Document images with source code
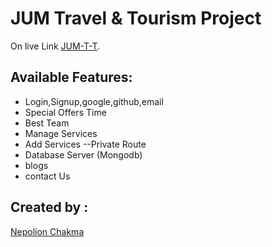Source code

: # JUM Travel & Tourism Project

On live Link [JUM-T-T](https://jum-t-t.netlify.app/).

## Available Features:

- Login,Signup,google,github,email
- Special Offers Time
- Best Team
- Manage Services 
- Add Services
--Private Route
- Database Server (Mongodb)
- blogs
- contact Us


## Created by :

[Nepolion Chakma](https://www.facebook.com/nepockma2)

◆ **WORK TO COMPLETE**: Would you please output each record exactly, leaving the images out?

◆ **EXERCISE OUTPUT**:
Source code

: # JUM Travel & Tourism Project

On live Link [JUM-T-T](https://jum-t-t.netlify.app/).

## Available Features:

- Login,Signup,google,github,email
- Special Offers Time
- Best Team
- Manage Services 
- Add Services
--Private Route
- Database Server (Mongodb)
- blogs
- contact Us


## Created by :

[Nepolion Chakma](https://www.facebook.com/nepockma2)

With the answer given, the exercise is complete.